Several weeks ago, I was talking with Jeff Baird, a healthcare attorney with Brown & Fortunato P.C. in Amarillo, Texas, about the recent spike in compounded pharmaceutical fraud when he uttered a familiar phrase.
"I don't know if you've ever gone to a pizza arcade where you have the Whac-A-Mole--do you know what I'm talking about?"
I could already see where he was going.
"What'll happen is the government is whacking this mole," Baird said. "Then there will be another code that will pop up and people will chase after that. It's your natural cat and mouse game between the private sector and government regulators."
Whac-A-Mole? Cat and mouse? Does anyone have a tail we can chase?
The compounding pharmaceutical industry is the latest sector to absorb blows from that infamous padded hammer. What's discouraging is that it still seems to be the government's primary fraud-fighting tool. In fact, the latest rash of fraudulent claims from the compounding pharmaceutical industry underscores an approach that is still decidedly more reactive than proactive.

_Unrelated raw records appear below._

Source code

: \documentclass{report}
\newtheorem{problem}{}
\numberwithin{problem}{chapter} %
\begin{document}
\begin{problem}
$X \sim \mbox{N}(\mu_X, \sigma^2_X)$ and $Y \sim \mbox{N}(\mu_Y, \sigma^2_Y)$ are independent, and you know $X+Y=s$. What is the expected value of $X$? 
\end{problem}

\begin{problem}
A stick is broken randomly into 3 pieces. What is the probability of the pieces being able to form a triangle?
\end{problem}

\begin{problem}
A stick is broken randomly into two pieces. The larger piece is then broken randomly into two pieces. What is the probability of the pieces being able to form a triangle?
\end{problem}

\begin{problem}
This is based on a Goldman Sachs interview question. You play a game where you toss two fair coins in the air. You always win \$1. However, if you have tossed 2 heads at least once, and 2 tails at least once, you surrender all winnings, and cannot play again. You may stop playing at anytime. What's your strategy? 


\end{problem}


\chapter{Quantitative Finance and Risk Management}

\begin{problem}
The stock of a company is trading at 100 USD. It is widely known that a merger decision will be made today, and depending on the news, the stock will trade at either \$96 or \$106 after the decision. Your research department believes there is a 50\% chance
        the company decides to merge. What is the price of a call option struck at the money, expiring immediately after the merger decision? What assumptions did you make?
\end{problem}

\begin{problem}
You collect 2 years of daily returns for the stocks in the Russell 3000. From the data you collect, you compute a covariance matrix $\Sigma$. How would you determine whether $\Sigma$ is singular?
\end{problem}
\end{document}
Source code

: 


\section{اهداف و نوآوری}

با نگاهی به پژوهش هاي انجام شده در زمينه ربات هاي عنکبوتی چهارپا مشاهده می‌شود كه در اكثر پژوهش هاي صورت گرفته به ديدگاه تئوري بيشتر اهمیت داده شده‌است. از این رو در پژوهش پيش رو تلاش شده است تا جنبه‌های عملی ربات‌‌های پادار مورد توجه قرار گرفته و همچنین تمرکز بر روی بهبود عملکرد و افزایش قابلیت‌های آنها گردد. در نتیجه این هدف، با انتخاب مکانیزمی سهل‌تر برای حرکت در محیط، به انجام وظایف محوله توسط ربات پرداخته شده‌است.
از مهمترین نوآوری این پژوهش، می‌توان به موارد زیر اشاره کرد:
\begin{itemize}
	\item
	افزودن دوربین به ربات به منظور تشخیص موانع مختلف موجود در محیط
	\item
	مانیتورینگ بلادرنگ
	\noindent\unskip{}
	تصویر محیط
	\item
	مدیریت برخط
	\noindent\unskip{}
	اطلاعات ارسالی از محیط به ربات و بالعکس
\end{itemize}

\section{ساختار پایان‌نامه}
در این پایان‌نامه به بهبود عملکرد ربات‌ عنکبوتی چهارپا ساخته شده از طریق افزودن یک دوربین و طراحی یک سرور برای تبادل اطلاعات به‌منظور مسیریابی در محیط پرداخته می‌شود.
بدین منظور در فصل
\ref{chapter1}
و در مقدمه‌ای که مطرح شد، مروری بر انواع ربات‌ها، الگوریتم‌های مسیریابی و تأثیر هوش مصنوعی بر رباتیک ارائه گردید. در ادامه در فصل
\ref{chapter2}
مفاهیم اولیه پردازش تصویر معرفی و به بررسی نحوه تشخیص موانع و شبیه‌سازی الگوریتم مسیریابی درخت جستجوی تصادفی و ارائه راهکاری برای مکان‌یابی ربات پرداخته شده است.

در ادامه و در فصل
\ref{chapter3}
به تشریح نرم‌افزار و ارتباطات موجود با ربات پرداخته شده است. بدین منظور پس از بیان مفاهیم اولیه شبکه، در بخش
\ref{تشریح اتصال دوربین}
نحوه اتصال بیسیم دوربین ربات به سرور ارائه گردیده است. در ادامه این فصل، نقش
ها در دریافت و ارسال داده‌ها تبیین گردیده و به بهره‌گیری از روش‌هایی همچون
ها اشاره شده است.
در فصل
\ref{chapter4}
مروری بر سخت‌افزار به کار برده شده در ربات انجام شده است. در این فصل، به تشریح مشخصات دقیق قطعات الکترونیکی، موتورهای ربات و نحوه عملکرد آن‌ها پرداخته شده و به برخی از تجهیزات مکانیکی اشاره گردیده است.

Compounding pharmacy claims are making headlines now because officials have linked bogus compounded creams to half a billion dollars in fraudulent payments. But the signs were there several years ago. In 2013, the second-largest insurer in Massachusetts, Harvard Pilgrim Health Care, dropped coverage of compounded pharmaceuticals, in part because of a 171 percent increase in claims, and a three-fold jump in costs, according to The Boston Globe. In 2014, Express Scripts announced it would stop paying for more than 1,000 ingredients after seeing similar spending spikes.
In other words, the fraud risks associated with compounded drugs were no secret.
With fewer options, "code-killers" (Baird's term for providers that overbill one vulnerable reimbursement code), put the screws to Tricare. But the signs of abuse were already there. By the end of fiscal year 2014, Tricare's annual spending on compounded pharmaceuticals had increased five-fold in three years, from $95 million in 2012 to $514.4 million in 2014, according to statistics provided by Tricare to FierceHealthPayer: Antifraud.
By November 2014, Tricare was scrambling to respond to these spikes, but, as with most government programs, the changes were not exactly swift. By May, Tricare implemented a new screening process that eliminated medically unnecessary prescriptions, effectively bludgeoning the mole. But during the five months in between, Tricare spent nearly $1.5 billion on compounded pharmaceuticals. Now Department of Justice investigators are tasked with the onerous, virtually impossible task of clawing back that money.
There is a lot of talk about how predictive analytics can save the healthcare industry from itself, but this recent, incredibly expensive scheme is a blunt reminder that the transition toward a preventive approach to fraud is still in its infancy. Stopping improper payments from going out the door is still a pipe dream, particularly when it comes to government-run programs.
That's not to say there aren't pockets in which predictive analytics is making its mark. The chief data officer at the Office of Inspector General says analytics played a significant role in last year's national fraud bust, although she admits the government is still "trying to develop new approaches to identify unknown, undetected and emerging patterns." Certain private payers, like Aetna, have implemented data models that identify sophisticated schemes and cut down on the amount of time fraudsters have to accumulate payments.
But that's exactly what happened with compounding pharmacies that were overbilling insurers over the last several years: They were given time to accumulate payments while investigators fumbled for a hammer.